Life-Changing Words from a Jewish Prophet

by Lawrence Hirsch

My older brother, Alan, was always a seeker after truth. He really upset the family, to say the least, when he came home from the army one weekend with a Bible and some religious literature in his bags. I was about fourteen years old, and I still remember all the shouting and the tears as my mom and dad confronted him.

On one occasion, Alan opened the Bible and asked if he could read a passage of Scripture to me. I agreed to listen. He didn’t tell me which passage, but he began to read from Isaiah 53. When he finished, I said, “Well, that was all about Jesus, wasn’t it? That is in the New Testament, isn’t it?”

Of course, you could have blown me over with a feather when my brother revealed that he had just read from the Jewish prophet Isaiah. He also informed me that Isaiah had written these words 700 years before Jesus lived—yet it seemed so obvious to me that Isaiah was speaking about Jesus!

I didn’t let on how much this had impacted me; I kept it all to myself. I was especially taken aback by the words in verse three: “He was despised, and forsaken of men, a man of pains, and acquainted with disease…” Had we, as the Jewish people, rejected our very own Messiah? How could this be?
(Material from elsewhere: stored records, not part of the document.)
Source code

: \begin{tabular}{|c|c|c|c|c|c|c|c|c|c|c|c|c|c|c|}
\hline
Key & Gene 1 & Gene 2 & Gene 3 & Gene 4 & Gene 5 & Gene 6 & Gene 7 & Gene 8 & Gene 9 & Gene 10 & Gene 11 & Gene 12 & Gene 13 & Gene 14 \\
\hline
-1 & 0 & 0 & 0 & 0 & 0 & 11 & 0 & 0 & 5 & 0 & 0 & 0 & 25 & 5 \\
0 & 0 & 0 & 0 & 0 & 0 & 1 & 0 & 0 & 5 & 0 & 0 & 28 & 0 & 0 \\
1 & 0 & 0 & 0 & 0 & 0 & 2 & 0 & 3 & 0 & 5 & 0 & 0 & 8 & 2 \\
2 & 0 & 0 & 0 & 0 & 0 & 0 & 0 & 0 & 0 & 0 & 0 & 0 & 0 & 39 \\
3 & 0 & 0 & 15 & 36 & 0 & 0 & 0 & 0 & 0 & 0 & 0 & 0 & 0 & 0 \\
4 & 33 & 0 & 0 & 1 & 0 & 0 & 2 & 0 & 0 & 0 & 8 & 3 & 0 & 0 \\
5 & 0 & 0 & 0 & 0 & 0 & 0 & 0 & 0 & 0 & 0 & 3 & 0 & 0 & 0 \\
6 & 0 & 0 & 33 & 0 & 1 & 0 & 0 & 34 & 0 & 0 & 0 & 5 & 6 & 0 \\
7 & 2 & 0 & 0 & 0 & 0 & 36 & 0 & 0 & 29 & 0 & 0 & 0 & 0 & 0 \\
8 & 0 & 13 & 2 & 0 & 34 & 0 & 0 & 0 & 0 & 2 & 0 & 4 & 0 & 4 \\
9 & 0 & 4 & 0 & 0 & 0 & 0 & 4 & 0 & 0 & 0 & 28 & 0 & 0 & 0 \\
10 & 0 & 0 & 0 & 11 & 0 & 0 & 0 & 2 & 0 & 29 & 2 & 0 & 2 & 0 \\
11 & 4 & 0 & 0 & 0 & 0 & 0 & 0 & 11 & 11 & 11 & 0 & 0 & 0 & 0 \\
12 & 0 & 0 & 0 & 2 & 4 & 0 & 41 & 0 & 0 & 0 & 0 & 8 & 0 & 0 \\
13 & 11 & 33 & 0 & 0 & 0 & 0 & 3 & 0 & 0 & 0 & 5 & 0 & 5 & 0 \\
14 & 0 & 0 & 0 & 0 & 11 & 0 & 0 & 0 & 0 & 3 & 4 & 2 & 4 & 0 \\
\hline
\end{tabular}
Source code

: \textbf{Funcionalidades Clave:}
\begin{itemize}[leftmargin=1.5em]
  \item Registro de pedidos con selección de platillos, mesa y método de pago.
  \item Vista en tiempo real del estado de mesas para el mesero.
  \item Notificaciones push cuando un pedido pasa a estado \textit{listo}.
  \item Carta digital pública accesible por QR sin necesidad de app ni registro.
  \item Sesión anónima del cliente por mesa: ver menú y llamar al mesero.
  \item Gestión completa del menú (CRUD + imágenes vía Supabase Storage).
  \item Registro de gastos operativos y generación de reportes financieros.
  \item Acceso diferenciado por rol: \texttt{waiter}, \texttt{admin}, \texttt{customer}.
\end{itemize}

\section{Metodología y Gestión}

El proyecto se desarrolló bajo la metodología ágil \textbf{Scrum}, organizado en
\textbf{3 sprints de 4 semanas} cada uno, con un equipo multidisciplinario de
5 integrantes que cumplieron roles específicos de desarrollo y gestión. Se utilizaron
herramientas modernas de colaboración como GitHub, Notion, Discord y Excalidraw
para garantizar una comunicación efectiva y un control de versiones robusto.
It took me several months to fully grasp the significance of these verses and the implications for my life. I knew that believing in Jesus would mean going against all that I had been brought up to believe as a Jew, and I would face much anger and opposition from my family and my people. Yet I could not deny the truth of what I read in Isaiah 53, and I too came to accept Yeshua as my Messiah.